Teatro. Teresa Mannino, ironica e spietata cacciatrice di cliché
Teresa Mannino sul palco del Teatro Manzoni di Milano per lo spettacolo "Il giaguaro mi guarda sorto"
Capita raramente che chi ci fa ridere ci faccia anche pensare e viceversa. Come fa Teresa Mannino nel suo nuovo monologo, Il giaguaro mi guarda storto, in scena in questi giorni al teatro Manzoni di Milano, a mettere a segno entrambe le cose? Per di più coniugando un’irresistibile vis comica e una grazia attoriale sempre più elegante a una ferrea determinazione a dire la sua sul presente, sul passato recente, su quel po’ di futuro che ancora riusciamo a immaginarci. Tutto è cominciato dallo sguardo di un giaguaro prepotente – sì, uno di quegli animali umani che si scambiano per padroni della terra e si pongono come nostri supremi tutori – e dalla constatazione che, dal 23 febbraio 2020, quando l’Italia è andata in letargico lockdown, a rischiare l’estinzione non siamo stati noi bensì ciò che muove il mondo e le altre stelle, vale a dire il desiderio.

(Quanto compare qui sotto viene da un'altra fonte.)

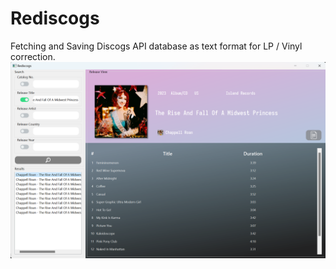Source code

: # Rediscogs
Fetching and Saving Discogs API database as text format for LP / Vinyl correction.
![Example Image](https://github.com/gkanba/Rediscogs/blob/master/examples/example_1.png)
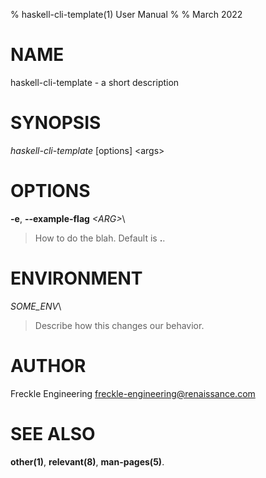% haskell-cli-template(1) User Manual
%
% March 2022

# NAME

haskell-cli-template - a short description

# SYNOPSIS

_haskell-cli-template_ \[options] \<args>

# OPTIONS

**\-e**, **\--example-flag** _\<ARG>_\

> How to do the blah. Default is **.**.

# ENVIRONMENT

_SOME_ENV_\

> Describe how this changes our behavior.

# AUTHOR

Freckle Engineering <freckle-engineering@renaissance.com>

# SEE ALSO

**other(1)**, **relevant(8)**, **man-pages(5)**.
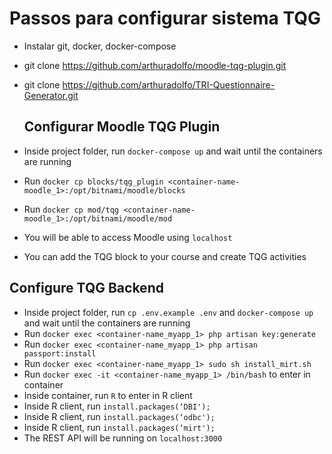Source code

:# Passos para configurar sistema TQG

* Instalar git, docker, docker-compose
* git clone https://github.com/arthuradolfo/moodle-tqg-plugin.git
* git clone https://github.com/arthuradolfo/TRI-Questionnaire-Generator.git

  ## Configurar Moodle TQG Plugin
* Inside project folder, run `docker-compose up` and wait until the containers are running
* Run `docker cp blocks/tqg_plugin <container-name-moodle_1>:/opt/bitnami/moodle/blocks`
* Run `docker cp mod/tqg <container-name-moodle_1>:/opt/bitnami/moodle/mod`
* You will be able to access Moodle using `localhost`
* You can add the TQG block to your course and create TQG activities

## Configure TQG Backend

* Inside project folder, run `cp .env.example .env` and `docker-compose up` and wait until the containers are running
* Run `docker exec <container-name_myapp_1> php artisan key:generate`
* Run `docker exec <container-name_myapp_1> php artisan passport:install`
* Run `docker exec <container-name_myapp_1> sudo sh install_mirt.sh`
* Run `docker exec -it <container-name_myapp_1> /bin/bash` to enter in container
* Inside container, run `R` to enter in R client
* Inside R client, run `install.packages(‘DBI');`
* Inside R client, run `install.packages(‘odbc');`
* Inside R client, run `install.packages(‘mirt');`
* The REST API will be running on `localhost:3000`


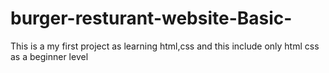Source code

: # burger-resturant-website-Basic-
This is a my first project as learning html,css and this include only html css as a beginner level
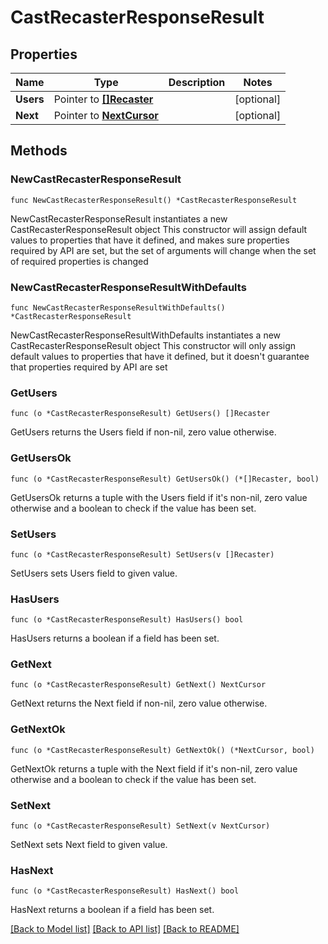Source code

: # CastRecasterResponseResult

## Properties

Name | Type | Description | Notes
------------ | ------------- | ------------- | -------------
**Users** | Pointer to [**[]Recaster**](Recaster.md) |  | [optional] 
**Next** | Pointer to [**NextCursor**](NextCursor.md) |  | [optional] 

## Methods

### NewCastRecasterResponseResult

`func NewCastRecasterResponseResult() *CastRecasterResponseResult`

NewCastRecasterResponseResult instantiates a new CastRecasterResponseResult object
This constructor will assign default values to properties that have it defined,
and makes sure properties required by API are set, but the set of arguments
will change when the set of required properties is changed

### NewCastRecasterResponseResultWithDefaults

`func NewCastRecasterResponseResultWithDefaults() *CastRecasterResponseResult`

NewCastRecasterResponseResultWithDefaults instantiates a new CastRecasterResponseResult object
This constructor will only assign default values to properties that have it defined,
but it doesn't guarantee that properties required by API are set

### GetUsers

`func (o *CastRecasterResponseResult) GetUsers() []Recaster`

GetUsers returns the Users field if non-nil, zero value otherwise.

### GetUsersOk

`func (o *CastRecasterResponseResult) GetUsersOk() (*[]Recaster, bool)`

GetUsersOk returns a tuple with the Users field if it's non-nil, zero value otherwise
and a boolean to check if the value has been set.

### SetUsers

`func (o *CastRecasterResponseResult) SetUsers(v []Recaster)`

SetUsers sets Users field to given value.

### HasUsers

`func (o *CastRecasterResponseResult) HasUsers() bool`

HasUsers returns a boolean if a field has been set.

### GetNext

`func (o *CastRecasterResponseResult) GetNext() NextCursor`

GetNext returns the Next field if non-nil, zero value otherwise.

### GetNextOk

`func (o *CastRecasterResponseResult) GetNextOk() (*NextCursor, bool)`

GetNextOk returns a tuple with the Next field if it's non-nil, zero value otherwise
and a boolean to check if the value has been set.

### SetNext

`func (o *CastRecasterResponseResult) SetNext(v NextCursor)`

SetNext sets Next field to given value.

### HasNext

`func (o *CastRecasterResponseResult) HasNext() bool`

HasNext returns a boolean if a field has been set.


[[Back to Model list]](../README.md#documentation-for-models) [[Back to API list]](../README.md#documentation-for-api-endpoints) [[Back to README]](../README.md)


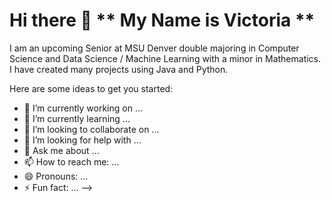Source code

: # Hi there 👋 ** My Name is Victoria **

I am an upcoming Senior at MSU Denver double majoring in Computer Science and Data Science / Machine Learning with a minor in Mathematics. I have created many projects using Java and Python.

Here are some ideas to get you started:

- 🔭 I’m currently working on ...
- 🌱 I’m currently learning ...
- 👯 I’m looking to collaborate on ...
- 🤔 I’m looking for help with ...
- 💬 Ask me about ...
- 📫 How to reach me: ...
- 😄 Pronouns: ...
- ⚡ Fun fact: ...
-->
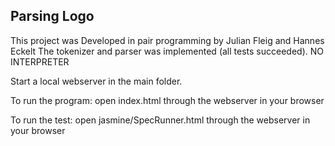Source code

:## Parsing Logo

This project was Developed in pair programming by Julian Fleig and Hannes Eckelt
The tokenizer and parser was implemented (all tests succeeded). NO INTERPRETER 


Start a local webserver in the main folder.

To run the program: open index.html through the webserver in your browser

To run the test: open jasmine/SpecRunner.html through the webserver in your browser 
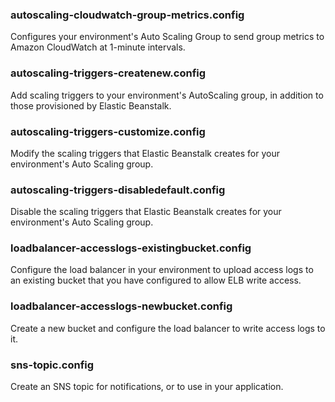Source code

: ### autoscaling-cloudwatch-group-metrics.config
Configures your environment's Auto Scaling Group to send group metrics to Amazon CloudWatch at 1-minute intervals.

### autoscaling-triggers-createnew.config
Add scaling triggers to your environment's AutoScaling group, in addition to those provisioned by Elastic Beanstalk.

### autoscaling-triggers-customize.config
Modify the scaling triggers that Elastic Beanstalk creates for your environment's Auto Scaling group.

### autoscaling-triggers-disabledefault.config
Disable the scaling triggers that Elastic Beanstalk creates for your environment's Auto Scaling group.

### loadbalancer-accesslogs-existingbucket.config
Configure the load balancer in your environment to upload access logs to an existing bucket that you have configured to allow ELB write access.

### loadbalancer-accesslogs-newbucket.config
Create a new bucket and configure the load balancer to write access logs to it.

### sns-topic.config
Create an SNS topic for notifications, or to use in your application.
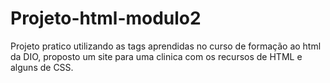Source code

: # Projeto-html-modulo2
Projeto pratico utilizando as tags aprendidas no curso de formação ao html da DIO, proposto um site para uma clinica com os recursos de HTML e alguns de CSS.
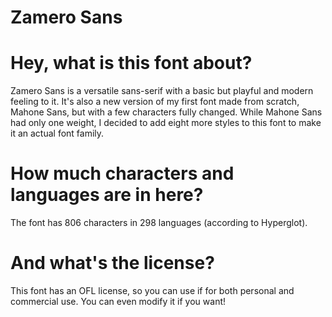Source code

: # Zamero Sans
# Hey, what is this font about?
Zamero Sans is a versatile sans-serif with a basic but playful and modern feeling to it.
It's also a new version of my first font made from scratch, Mahone Sans, but with a few characters fully changed. While Mahone Sans had only one weight, I decided to add eight more styles to this font to make it an actual font family.

# How much characters and languages are in here?
The font has 806 characters in 298 languages (according to Hyperglot).

# And what's the license?
This font has an OFL license, so you can use if for both personal and commercial use. You can even modify it if you want!
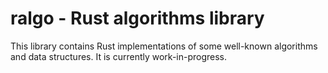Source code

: # ralgo - Rust algorithms library

This library contains Rust implementations of some well-known algorithms and data structures. It is currently work-in-progress.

Saltellando da un ricordo d’infanzia alle minute esperienze quotidiane che costellano l’esistenza di ognuno di noi, dal disorientamento incredulo di madre con figlia preadolescente all’ansia di prestazione prodotta dalle tecnologie digitali, dallo sgomento di fronte all’arroganza sconsiderata del “maschio” bianco occidentale alla considerazione che forse faremmo meglio a studiare bene il comportamento di alberi e insetti, Mannino costruisce un’architettura narrativa complessa, fatta di vere e proprie “stanze” che immettono con geometrico rigore l’una nell’altra. Il pubblico, suo reale e amatissimo interlocutore, la segue passo passo e le risponde, alimentando ogni sera in modo diverso quel suo magnifico dialogo a scena aperta con i tanti che delle idee ricevute si stanno stancando, ma forse non ne sono ancora del tutto coscienti.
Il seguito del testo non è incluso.